## [EXERCISE DETAILS]
Beginning with the line that contains "about this intervention | [optional]", transcribe every line down to the end of the entries, exactly, and no other lines.

## [DATASET EXTRACT]
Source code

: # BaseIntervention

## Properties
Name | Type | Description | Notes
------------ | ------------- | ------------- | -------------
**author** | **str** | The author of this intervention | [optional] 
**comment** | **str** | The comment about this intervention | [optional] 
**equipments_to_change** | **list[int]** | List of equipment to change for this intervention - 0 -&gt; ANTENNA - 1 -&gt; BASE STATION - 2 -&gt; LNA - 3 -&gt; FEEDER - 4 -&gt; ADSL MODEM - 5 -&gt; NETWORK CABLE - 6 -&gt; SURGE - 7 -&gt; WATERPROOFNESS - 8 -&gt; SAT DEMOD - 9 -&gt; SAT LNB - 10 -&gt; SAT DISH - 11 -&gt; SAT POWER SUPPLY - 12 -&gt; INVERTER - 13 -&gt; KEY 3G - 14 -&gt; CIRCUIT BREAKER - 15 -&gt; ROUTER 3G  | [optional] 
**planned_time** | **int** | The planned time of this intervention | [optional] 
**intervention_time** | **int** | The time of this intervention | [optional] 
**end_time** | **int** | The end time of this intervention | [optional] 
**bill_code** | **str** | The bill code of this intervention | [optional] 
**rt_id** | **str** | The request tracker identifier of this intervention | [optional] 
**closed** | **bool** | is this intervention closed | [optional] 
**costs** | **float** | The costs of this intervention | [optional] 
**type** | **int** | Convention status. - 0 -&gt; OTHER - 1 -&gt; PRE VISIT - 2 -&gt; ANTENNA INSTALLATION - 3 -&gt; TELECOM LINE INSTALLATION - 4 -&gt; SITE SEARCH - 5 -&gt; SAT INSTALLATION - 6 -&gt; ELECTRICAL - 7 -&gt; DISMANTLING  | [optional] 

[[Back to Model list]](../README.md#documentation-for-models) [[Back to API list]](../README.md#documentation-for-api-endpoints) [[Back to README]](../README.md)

## [YOUR RESPONSE]
**comment** | **str** | The comment about this intervention | [optional] 
**equipments_to_change** | **list[int]** | List of equipment to change for this intervention - 0 -&gt; ANTENNA - 1 -&gt; BASE STATION - 2 -&gt; LNA - 3 -&gt; FEEDER - 4 -&gt; ADSL MODEM - 5 -&gt; NETWORK CABLE - 6 -&gt; SURGE - 7 -&gt; WATERPROOFNESS - 8 -&gt; SAT DEMOD - 9 -&gt; SAT LNB - 10 -&gt; SAT DISH - 11 -&gt; SAT POWER SUPPLY - 12 -&gt; INVERTER - 13 -&gt; KEY 3G - 14 -&gt; CIRCUIT BREAKER - 15 -&gt; ROUTER 3G  | [optional] 
**planned_time** | **int** | The planned time of this intervention | [optional] 
**intervention_time** | **int** | The time of this intervention | [optional] 
**end_time** | **int** | The end time of this intervention | [optional] 
**bill_code** | **str** | The bill code of this intervention | [optional] 
**rt_id** | **str** | The request tracker identifier of this intervention | [optional] 
**closed** | **bool** | is this intervention closed | [optional] 
**costs** | **float** | The costs of this intervention | [optional] 
**type** | **int** | Convention status. - 0 -&gt; OTHER - 1 -&gt; PRE VISIT - 2 -&gt; ANTENNA INSTALLATION - 3 -&gt; TELECOM LINE INSTALLATION - 4 -&gt; SITE SEARCH - 5 -&gt; SAT INSTALLATION - 6 -&gt; ELECTRICAL - 7 -&gt; DISMANTLING  | [optional] 

[[Back to Model list]](../README.md#documentation-for-models) [[Back to API list]](../README.md#documentation-for-api-endpoints) [[Back to README]](../README.md)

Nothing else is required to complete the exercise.